Government Decisions Announced Today
“The Henry Review made 138 recommendations and whilst we have formed a view on the decisions announced today we will study the remainder of the report and assess its impact over the coming weeks.
“There is no doubt, there will be soul searching throughout the business community in coming days.
“The fact that the package which includes cuts in company tax is funded through a new Resource Super Profits Tax is good for managing government finances, but is less so for the resource sector. 
“What has to guide the business community is detailed economic modelling which calculates both the short and long term costs and benefits of the Government’s package. The IBC intends to seek the counsel of our membership, policy committees and Council on this issue.

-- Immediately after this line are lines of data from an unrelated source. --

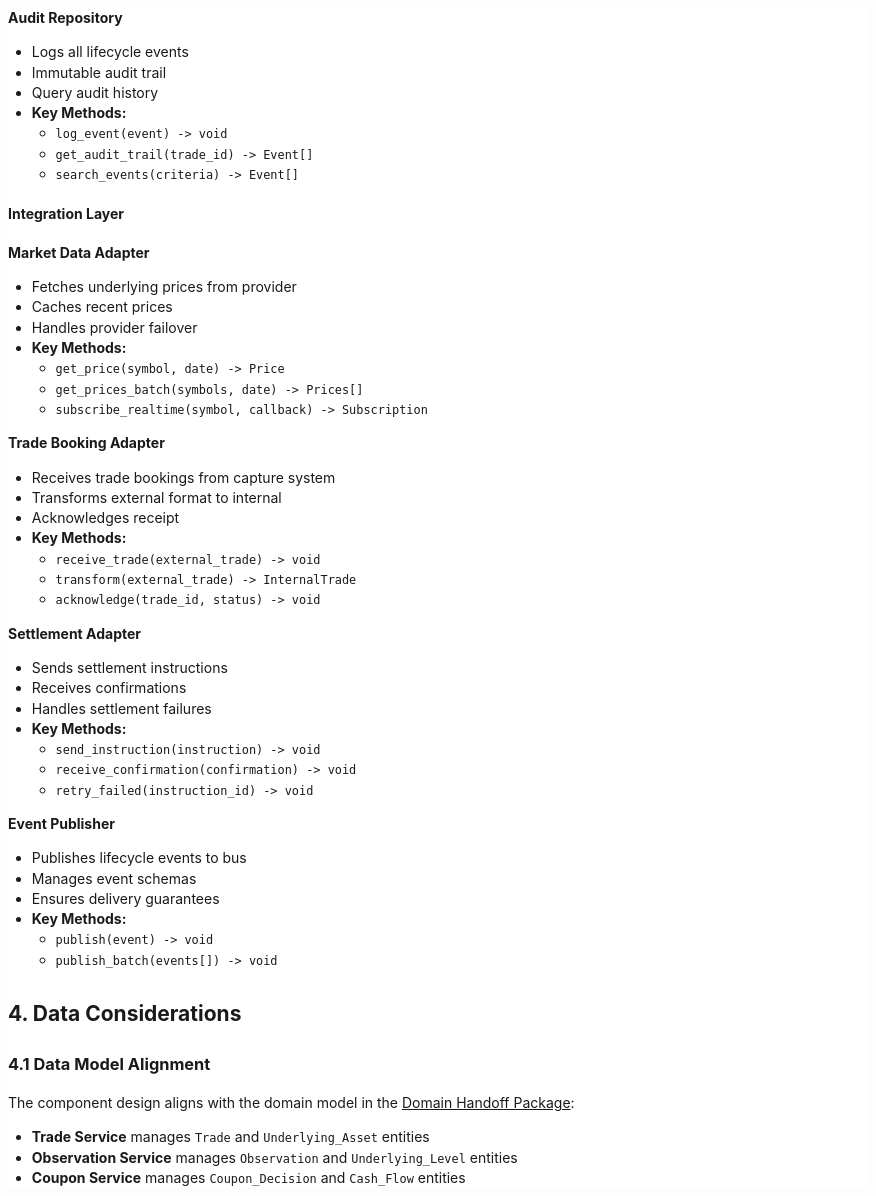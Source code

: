 **Audit Repository**
- Logs all lifecycle events
- Immutable audit trail
- Query audit history
- **Key Methods:**
  - `log_event(event) -> void`
  - `get_audit_trail(trade_id) -> Event[]`
  - `search_events(criteria) -> Event[]`

#### Integration Layer

**Market Data Adapter**
- Fetches underlying prices from provider
- Caches recent prices
- Handles provider failover
- **Key Methods:**
  - `get_price(symbol, date) -> Price`
  - `get_prices_batch(symbols, date) -> Prices[]`
  - `subscribe_realtime(symbol, callback) -> Subscription`

**Trade Booking Adapter**
- Receives trade bookings from capture system
- Transforms external format to internal
- Acknowledges receipt
- **Key Methods:**
  - `receive_trade(external_trade) -> void`
  - `transform(external_trade) -> InternalTrade`
  - `acknowledge(trade_id, status) -> void`

**Settlement Adapter**
- Sends settlement instructions
- Receives confirmations
- Handles settlement failures
- **Key Methods:**
  - `send_instruction(instruction) -> void`
  - `receive_confirmation(confirmation) -> void`
  - `retry_failed(instruction_id) -> void`

**Event Publisher**
- Publishes lifecycle events to bus
- Manages event schemas
- Ensures delivery guarantees
- **Key Methods:**
  - `publish(event) -> void`
  - `publish_batch(events[]) -> void`

## 4. Data Considerations

### 4.1 Data Model Alignment
The component design aligns with the domain model in the [Domain Handoff Package](../../handoff/domain-handoff-fcn-v1.0.md):
- **Trade Service** manages `Trade` and `Underlying_Asset` entities
- **Observation Service** manages `Observation` and `Underlying_Level` entities
- **Coupon Service** manages `Coupon_Decision` and `Cash_Flow` entities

“We are all aware that Australia’s recent prosperity has been, in part, a direct result of the commodities boom – yet this same boom has pushed up interest rates and pushed up the value of the dollar.
“The small business focus of these announcements is very pleasing. Changes to depreciation and write-offs is recognition that compliance costs for small business are high.
“The ageing of the population will place great strain on the Budgets of Federal and State Governments. Currently 3.1 million Australians are over the age of 65 and this is expected to grow to 8.1 million by 2050. As significantly, the ratio of working age Australians to those over 65 will decrease from 5-to-1 to just 2.7-to-1.
“Business supports the existing Superannuation Guarantee which to date has created a $1 trillion retirement savings pool. However, a significant gap exists between the current savings pool and the savings pool required in the medium to long term.
“We accept that a decade long timeframe to increase the rate to 12 per cent is significant but also note that cost pressures due to the new Fair Work system are also adding to employment costs for some businesses.
Other Recommendations
“It is clear that the most compelling area of tax reform lies within the jurisdiction of State Governments. For too long state taxation has been conducted in piecemeal fashion with little or no thought to the broader impacts of tax.
“The real question in the lead up to a NSW State Election is if either side of politics is willing to start this debate. Frankly, our current system makes employing people more expensive, makes our property market inefficient and is more suited to the last century.
“The Henry Review repeats many of our complaints about payroll tax in NSW, namely that it discourages employment, is more expensive than our interstate competitors and is complex to administer.
Mr Fisher said he hoped the release of the Henry Report marked the start of a debate about taxation in Australia rather than the end of the debate.
“We have had a tendency in recent years to treat reports as a substitute for action. I hope this does not occur in this case. Australia would be the loser if that were the case.